*TASK ITEM:* Please filter the entries and return only the lines that include "memory".

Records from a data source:

Start of Block

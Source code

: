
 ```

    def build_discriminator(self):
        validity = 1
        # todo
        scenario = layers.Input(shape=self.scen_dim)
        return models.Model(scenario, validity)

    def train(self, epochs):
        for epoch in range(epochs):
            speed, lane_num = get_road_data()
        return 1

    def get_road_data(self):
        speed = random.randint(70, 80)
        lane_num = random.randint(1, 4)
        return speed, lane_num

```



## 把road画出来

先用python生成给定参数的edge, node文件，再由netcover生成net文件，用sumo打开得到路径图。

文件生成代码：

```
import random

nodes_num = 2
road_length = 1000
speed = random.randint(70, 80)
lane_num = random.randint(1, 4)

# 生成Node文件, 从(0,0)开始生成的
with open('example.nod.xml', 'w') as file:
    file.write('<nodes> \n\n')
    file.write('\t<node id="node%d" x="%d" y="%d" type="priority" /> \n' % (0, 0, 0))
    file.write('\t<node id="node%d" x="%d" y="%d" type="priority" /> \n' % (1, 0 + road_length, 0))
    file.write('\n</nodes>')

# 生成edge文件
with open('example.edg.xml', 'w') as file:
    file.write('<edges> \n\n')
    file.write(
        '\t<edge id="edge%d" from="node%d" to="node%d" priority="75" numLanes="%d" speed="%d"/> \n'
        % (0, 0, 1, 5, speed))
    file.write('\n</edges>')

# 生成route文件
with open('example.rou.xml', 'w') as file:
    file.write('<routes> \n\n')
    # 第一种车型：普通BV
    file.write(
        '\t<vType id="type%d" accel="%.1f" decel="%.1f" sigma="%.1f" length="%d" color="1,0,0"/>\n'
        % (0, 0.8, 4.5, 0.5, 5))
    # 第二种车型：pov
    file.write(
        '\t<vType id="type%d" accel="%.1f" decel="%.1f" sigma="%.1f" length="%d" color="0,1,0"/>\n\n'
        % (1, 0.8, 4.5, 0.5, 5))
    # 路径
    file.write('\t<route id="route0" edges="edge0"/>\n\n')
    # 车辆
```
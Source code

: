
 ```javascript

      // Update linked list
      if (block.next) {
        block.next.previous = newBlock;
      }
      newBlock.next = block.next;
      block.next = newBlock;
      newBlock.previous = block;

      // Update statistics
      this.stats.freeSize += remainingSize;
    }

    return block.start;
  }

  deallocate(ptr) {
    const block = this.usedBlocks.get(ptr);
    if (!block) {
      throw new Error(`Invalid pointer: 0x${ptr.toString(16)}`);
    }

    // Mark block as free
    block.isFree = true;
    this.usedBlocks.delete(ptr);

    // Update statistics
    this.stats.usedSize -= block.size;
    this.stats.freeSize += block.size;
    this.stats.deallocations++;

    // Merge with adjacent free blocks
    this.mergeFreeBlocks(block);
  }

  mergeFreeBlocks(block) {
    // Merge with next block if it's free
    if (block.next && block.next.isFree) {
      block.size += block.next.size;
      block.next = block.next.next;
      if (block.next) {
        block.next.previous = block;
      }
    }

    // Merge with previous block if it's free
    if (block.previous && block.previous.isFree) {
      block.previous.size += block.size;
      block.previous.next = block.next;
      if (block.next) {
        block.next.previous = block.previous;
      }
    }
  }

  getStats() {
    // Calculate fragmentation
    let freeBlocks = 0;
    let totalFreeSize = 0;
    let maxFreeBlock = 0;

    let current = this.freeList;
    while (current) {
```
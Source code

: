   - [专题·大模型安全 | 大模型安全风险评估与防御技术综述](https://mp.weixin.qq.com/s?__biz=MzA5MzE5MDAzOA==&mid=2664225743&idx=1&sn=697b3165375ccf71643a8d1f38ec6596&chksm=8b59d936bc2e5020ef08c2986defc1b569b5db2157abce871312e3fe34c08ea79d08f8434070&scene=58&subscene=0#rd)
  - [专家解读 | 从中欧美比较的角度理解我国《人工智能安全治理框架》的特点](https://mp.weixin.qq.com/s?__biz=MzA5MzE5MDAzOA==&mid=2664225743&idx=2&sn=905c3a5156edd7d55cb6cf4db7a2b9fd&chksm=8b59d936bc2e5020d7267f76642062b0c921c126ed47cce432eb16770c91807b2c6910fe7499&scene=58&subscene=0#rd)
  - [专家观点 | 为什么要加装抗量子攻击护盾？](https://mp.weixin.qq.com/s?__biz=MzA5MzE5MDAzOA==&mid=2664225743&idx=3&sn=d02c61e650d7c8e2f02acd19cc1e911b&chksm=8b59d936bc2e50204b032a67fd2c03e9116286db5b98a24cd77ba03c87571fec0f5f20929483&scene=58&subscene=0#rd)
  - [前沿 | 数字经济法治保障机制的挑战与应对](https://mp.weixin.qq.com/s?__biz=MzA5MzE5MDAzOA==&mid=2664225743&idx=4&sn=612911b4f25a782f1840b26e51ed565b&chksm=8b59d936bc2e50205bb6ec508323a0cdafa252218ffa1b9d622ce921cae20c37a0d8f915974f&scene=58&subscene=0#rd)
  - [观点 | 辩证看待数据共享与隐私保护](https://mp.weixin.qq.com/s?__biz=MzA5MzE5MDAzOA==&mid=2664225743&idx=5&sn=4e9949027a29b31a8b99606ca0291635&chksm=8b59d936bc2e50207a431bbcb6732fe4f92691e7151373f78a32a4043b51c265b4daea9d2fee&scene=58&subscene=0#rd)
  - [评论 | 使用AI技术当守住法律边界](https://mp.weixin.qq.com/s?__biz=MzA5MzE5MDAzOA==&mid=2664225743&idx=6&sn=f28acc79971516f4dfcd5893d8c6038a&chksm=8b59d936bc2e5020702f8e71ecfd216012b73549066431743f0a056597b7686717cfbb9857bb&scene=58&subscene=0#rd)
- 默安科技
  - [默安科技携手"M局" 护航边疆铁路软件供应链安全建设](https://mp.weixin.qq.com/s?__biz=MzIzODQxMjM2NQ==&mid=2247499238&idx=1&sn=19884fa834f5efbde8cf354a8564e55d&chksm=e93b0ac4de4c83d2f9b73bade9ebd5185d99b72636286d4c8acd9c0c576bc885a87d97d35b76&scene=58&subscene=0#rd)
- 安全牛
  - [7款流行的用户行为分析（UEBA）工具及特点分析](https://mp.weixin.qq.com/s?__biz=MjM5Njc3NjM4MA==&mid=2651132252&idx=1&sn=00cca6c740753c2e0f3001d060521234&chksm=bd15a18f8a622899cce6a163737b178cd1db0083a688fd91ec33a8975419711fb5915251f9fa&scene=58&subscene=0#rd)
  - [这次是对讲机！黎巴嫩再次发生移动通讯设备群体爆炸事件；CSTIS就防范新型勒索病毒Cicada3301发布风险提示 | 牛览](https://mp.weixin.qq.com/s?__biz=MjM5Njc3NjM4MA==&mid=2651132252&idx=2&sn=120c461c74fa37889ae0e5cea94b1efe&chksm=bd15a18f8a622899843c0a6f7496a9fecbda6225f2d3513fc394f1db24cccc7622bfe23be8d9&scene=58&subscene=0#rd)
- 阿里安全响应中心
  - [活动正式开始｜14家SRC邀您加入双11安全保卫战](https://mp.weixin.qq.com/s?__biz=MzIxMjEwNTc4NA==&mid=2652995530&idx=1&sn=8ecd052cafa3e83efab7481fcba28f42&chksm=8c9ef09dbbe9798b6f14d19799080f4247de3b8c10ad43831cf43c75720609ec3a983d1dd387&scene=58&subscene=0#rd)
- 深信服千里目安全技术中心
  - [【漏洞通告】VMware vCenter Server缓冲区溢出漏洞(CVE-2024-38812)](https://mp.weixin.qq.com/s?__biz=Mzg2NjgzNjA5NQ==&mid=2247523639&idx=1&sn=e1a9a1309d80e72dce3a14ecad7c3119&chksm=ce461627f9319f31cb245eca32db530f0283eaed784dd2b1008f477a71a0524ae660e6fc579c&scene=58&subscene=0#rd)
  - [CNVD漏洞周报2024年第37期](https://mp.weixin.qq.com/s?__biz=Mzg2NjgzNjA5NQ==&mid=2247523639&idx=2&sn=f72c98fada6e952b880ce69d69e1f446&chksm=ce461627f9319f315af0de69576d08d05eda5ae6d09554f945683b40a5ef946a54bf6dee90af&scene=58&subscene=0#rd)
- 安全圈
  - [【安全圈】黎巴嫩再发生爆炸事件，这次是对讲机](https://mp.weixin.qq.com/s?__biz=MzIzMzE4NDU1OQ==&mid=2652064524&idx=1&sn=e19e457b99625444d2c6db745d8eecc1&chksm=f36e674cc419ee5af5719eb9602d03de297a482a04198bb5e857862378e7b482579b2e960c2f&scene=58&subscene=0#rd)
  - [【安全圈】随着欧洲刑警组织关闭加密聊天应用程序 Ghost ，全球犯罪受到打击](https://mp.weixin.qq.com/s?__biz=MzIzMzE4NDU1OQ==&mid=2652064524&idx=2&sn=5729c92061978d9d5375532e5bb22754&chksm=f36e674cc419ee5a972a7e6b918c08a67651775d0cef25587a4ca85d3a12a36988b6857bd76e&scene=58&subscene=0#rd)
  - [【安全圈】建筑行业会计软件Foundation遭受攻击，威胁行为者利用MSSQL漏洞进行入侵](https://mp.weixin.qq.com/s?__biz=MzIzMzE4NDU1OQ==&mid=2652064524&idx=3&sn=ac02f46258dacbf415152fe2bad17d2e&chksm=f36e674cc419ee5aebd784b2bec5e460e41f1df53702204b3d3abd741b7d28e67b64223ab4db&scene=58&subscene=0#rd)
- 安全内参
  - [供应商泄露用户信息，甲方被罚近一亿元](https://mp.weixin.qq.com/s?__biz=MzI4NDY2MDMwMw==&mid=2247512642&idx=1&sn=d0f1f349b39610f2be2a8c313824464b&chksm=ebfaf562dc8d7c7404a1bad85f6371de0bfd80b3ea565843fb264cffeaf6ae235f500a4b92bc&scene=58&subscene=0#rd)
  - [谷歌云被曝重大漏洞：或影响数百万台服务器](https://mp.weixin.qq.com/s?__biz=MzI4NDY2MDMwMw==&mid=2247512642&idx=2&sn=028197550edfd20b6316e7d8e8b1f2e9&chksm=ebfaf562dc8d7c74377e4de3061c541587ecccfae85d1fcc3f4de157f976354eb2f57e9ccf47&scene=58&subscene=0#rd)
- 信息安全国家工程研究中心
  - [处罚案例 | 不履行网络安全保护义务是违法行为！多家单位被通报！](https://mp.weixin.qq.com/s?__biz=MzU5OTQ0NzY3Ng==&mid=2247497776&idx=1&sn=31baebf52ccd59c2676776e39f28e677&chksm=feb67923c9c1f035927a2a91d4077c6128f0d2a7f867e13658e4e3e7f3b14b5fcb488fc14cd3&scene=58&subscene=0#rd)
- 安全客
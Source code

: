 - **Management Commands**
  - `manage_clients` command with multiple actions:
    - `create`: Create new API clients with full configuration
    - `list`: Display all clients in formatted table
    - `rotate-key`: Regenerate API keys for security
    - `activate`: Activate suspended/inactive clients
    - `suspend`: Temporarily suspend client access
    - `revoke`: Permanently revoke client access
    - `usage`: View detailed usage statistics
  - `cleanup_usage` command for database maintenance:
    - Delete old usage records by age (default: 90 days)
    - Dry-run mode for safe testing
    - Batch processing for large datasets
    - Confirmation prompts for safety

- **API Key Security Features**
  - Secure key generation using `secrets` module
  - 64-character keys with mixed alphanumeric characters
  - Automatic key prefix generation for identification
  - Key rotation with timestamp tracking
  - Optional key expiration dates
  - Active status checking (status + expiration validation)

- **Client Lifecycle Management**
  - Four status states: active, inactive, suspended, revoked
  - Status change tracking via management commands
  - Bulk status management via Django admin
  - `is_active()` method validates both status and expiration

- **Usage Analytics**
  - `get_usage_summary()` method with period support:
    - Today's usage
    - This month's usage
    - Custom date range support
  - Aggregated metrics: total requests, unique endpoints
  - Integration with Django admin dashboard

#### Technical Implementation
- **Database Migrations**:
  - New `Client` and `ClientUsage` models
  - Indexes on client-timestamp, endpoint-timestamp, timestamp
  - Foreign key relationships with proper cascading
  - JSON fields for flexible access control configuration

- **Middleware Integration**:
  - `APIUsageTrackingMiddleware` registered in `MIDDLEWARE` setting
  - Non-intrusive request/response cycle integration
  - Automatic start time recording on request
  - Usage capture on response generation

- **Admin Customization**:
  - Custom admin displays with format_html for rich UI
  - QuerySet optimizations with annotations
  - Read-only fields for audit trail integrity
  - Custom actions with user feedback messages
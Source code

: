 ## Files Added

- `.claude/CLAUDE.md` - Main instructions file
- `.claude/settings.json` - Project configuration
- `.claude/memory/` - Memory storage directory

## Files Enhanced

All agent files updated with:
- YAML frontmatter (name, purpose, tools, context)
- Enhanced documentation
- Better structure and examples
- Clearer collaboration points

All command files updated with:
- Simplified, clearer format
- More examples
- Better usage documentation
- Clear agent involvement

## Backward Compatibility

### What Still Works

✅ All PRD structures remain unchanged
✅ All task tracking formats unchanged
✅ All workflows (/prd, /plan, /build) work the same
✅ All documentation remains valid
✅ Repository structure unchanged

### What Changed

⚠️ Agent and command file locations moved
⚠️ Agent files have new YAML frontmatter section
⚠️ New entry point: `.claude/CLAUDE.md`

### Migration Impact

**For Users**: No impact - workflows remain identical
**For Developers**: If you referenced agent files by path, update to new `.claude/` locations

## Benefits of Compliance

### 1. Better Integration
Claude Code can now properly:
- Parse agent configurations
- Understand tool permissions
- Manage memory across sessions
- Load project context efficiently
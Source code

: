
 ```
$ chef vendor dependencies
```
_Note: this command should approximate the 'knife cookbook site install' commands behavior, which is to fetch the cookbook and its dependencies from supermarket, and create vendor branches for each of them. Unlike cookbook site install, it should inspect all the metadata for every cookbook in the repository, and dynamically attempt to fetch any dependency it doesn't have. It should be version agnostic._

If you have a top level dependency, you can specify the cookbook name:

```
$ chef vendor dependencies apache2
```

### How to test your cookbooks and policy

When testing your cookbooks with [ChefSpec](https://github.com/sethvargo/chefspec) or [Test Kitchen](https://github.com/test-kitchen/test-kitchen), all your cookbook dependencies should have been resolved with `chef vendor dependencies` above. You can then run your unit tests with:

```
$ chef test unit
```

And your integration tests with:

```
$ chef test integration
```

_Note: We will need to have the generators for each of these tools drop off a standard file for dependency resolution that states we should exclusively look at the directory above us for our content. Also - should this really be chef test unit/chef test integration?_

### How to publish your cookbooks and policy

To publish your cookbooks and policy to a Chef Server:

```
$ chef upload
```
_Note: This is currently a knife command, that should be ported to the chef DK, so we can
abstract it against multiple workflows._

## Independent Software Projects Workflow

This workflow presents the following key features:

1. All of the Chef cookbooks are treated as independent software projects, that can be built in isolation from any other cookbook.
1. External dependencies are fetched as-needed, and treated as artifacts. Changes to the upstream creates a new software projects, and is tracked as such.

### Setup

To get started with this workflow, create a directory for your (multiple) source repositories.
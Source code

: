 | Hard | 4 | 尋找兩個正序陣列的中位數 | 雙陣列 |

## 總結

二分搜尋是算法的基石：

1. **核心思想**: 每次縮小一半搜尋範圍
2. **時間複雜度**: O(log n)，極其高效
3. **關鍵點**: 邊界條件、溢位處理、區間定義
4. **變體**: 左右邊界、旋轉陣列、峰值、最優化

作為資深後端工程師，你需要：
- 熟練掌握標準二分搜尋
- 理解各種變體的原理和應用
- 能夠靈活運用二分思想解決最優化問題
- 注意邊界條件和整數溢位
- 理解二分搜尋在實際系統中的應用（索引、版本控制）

End of Block

*RESPONSE TO THE TASK:*
- `.claude/memory/` - Memory storage directory
- Manage memory across sessions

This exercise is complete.